>>>>>

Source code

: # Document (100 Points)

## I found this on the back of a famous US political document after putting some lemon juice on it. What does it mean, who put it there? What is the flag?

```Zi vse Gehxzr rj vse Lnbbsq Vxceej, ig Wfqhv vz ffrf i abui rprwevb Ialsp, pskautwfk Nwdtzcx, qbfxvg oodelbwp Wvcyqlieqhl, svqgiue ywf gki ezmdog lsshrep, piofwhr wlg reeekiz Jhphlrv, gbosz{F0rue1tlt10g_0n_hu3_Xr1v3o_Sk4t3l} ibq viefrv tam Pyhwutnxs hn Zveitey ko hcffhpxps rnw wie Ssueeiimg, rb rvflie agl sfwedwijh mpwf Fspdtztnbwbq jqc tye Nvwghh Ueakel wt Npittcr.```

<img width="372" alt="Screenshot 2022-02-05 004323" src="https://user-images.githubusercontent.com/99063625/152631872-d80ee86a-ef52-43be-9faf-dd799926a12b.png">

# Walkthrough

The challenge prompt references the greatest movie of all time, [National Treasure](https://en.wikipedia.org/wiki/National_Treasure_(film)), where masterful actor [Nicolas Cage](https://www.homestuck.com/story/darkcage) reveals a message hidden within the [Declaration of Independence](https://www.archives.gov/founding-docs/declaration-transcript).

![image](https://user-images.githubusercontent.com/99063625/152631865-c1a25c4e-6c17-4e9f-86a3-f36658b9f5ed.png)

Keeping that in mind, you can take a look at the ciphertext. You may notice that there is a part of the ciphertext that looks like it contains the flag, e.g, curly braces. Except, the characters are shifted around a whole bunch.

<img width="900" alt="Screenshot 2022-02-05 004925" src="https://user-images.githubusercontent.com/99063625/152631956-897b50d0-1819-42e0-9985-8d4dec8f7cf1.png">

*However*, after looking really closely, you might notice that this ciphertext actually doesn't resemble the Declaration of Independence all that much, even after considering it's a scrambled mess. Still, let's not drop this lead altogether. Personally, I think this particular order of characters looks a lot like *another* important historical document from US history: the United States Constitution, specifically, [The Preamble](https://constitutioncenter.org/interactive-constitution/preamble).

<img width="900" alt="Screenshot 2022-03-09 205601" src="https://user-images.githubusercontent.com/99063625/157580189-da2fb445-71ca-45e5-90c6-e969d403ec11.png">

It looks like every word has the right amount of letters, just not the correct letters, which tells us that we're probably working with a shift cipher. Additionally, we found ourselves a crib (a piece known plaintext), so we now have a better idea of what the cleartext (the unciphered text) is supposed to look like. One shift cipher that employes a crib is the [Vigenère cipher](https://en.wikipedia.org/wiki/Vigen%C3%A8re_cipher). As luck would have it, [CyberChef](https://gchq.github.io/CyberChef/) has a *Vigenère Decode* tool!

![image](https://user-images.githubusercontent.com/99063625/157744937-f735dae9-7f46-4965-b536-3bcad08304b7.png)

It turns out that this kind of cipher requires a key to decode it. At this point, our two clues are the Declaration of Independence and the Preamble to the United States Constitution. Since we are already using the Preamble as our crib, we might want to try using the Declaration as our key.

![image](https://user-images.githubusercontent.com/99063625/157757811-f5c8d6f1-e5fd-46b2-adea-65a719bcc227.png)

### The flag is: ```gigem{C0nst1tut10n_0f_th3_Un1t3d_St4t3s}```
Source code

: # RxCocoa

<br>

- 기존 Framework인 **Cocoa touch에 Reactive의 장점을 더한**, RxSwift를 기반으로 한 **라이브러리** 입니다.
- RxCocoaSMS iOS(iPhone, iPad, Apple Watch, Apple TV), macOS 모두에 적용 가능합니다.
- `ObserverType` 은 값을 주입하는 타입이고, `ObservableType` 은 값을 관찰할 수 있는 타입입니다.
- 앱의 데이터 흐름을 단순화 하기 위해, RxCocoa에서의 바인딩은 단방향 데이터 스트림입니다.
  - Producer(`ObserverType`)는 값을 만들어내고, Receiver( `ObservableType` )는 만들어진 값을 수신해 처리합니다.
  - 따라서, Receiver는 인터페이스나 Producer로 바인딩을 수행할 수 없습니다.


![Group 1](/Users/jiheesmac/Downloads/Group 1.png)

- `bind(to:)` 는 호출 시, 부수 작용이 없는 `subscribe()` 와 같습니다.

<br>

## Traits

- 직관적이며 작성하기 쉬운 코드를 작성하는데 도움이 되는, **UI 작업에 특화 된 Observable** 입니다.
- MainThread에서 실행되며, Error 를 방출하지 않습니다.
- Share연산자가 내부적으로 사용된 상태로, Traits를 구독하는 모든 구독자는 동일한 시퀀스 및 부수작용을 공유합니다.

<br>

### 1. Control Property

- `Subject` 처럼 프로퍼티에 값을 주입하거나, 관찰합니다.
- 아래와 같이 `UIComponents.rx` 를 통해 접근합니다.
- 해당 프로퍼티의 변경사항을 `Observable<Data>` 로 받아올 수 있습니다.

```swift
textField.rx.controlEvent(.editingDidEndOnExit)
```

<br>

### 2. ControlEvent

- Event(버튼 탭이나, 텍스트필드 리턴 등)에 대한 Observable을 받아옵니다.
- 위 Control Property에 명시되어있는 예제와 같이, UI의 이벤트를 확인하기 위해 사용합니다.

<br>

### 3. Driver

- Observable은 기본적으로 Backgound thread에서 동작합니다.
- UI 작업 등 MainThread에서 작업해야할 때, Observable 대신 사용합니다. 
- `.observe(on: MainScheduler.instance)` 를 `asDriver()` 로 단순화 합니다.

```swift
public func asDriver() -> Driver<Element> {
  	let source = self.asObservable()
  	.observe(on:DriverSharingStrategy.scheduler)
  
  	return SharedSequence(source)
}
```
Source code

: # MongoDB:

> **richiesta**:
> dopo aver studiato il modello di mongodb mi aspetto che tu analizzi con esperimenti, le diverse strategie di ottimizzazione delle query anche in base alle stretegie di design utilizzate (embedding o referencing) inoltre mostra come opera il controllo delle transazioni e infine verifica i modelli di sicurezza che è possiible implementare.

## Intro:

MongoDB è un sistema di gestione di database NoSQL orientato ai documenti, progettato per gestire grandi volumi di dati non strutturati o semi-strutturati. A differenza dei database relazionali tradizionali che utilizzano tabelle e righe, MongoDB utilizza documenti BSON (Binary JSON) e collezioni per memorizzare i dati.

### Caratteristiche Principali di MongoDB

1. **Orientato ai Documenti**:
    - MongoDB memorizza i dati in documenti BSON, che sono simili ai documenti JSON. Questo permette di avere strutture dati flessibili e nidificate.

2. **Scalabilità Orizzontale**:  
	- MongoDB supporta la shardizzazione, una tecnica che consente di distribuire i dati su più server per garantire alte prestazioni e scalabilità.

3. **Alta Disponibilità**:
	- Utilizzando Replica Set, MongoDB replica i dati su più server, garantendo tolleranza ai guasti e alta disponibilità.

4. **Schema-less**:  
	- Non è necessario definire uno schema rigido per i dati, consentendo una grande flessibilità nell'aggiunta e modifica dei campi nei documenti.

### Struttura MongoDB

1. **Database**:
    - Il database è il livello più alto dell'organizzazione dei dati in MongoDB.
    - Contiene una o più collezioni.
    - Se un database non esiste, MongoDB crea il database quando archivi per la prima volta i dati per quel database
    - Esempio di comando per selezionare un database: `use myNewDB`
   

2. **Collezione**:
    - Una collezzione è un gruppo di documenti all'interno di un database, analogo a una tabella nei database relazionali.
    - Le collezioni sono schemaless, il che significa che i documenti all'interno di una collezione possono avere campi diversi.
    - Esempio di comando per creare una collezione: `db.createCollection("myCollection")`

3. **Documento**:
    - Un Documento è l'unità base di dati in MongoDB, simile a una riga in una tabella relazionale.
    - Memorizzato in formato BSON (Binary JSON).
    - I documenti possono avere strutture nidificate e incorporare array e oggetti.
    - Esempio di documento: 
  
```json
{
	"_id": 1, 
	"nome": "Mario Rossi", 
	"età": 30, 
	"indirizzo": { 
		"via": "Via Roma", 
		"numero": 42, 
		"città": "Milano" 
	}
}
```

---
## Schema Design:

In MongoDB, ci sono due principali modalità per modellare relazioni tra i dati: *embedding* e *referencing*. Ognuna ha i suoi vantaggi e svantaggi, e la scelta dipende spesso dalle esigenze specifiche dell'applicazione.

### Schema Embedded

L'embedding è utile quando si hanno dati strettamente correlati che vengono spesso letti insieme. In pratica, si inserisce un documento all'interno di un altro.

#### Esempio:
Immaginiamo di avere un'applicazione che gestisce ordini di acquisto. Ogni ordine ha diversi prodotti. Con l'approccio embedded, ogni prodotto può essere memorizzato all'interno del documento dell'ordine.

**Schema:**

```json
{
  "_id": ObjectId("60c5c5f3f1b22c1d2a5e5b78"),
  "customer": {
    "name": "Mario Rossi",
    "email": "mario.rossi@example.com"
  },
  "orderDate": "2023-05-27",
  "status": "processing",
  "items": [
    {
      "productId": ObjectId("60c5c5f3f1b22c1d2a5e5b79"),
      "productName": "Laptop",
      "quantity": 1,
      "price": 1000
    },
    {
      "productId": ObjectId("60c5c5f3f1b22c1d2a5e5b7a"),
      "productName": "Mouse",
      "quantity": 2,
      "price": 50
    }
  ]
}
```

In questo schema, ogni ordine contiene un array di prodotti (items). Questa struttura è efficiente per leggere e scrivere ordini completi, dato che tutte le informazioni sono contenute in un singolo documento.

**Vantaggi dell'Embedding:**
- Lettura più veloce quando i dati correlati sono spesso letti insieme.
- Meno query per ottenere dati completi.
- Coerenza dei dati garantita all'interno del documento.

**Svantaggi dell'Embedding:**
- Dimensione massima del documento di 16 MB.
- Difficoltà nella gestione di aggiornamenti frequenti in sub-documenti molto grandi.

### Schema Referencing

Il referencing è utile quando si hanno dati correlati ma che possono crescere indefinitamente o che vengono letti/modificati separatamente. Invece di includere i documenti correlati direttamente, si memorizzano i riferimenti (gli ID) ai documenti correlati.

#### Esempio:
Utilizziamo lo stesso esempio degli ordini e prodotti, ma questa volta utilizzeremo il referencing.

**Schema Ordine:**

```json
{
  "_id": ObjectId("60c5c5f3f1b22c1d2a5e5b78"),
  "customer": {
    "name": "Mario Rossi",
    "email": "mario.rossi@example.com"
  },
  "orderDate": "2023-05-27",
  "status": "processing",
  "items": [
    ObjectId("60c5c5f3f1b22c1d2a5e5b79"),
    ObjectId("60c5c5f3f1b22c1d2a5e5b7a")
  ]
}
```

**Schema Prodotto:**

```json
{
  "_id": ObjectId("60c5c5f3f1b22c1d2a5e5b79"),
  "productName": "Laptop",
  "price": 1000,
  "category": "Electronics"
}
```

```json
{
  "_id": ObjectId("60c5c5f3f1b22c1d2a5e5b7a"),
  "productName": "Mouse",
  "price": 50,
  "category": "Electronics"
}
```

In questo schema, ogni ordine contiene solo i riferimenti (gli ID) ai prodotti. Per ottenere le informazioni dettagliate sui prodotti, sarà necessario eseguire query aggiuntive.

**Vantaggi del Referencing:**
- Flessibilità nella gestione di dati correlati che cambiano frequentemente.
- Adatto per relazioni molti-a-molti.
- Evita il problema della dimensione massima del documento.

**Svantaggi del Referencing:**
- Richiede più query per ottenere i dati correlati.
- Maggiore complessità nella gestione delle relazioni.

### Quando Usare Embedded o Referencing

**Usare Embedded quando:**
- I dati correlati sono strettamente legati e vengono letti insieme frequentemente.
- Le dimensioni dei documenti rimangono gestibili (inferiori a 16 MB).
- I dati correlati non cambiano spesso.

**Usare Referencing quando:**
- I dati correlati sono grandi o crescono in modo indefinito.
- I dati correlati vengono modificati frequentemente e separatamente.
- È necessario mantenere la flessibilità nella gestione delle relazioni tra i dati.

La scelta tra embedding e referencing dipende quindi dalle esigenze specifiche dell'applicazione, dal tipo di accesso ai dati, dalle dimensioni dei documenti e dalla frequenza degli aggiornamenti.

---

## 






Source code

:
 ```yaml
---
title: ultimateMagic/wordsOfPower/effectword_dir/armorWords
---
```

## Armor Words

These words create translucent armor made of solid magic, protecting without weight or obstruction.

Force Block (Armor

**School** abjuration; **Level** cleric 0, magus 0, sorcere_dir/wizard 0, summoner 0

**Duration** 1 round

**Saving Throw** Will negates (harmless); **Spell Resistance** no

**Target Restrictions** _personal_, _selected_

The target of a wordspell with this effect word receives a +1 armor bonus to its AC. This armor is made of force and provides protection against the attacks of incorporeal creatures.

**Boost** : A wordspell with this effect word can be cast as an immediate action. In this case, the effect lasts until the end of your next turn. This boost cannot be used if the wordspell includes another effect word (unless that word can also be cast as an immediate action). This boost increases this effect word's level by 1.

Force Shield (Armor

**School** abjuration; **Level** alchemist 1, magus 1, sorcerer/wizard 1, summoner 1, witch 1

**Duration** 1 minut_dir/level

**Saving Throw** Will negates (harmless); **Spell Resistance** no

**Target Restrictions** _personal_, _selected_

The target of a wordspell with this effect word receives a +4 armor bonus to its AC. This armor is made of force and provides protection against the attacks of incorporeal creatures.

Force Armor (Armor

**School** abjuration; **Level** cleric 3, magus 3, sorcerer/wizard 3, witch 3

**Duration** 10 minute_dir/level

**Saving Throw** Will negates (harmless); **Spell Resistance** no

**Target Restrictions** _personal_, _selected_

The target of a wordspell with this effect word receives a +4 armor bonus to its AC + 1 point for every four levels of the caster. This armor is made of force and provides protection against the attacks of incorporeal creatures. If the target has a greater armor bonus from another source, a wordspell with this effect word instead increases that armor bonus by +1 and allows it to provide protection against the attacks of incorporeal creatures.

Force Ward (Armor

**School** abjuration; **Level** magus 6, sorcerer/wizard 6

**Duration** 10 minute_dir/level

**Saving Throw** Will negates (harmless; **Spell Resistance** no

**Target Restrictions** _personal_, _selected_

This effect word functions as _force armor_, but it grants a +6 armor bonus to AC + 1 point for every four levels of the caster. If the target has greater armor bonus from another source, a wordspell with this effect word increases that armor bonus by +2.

<<<<<

Please report how many lines in the records contain the string "strutture", and write nothing besides that number.

» **WORKED SOLUTION**
2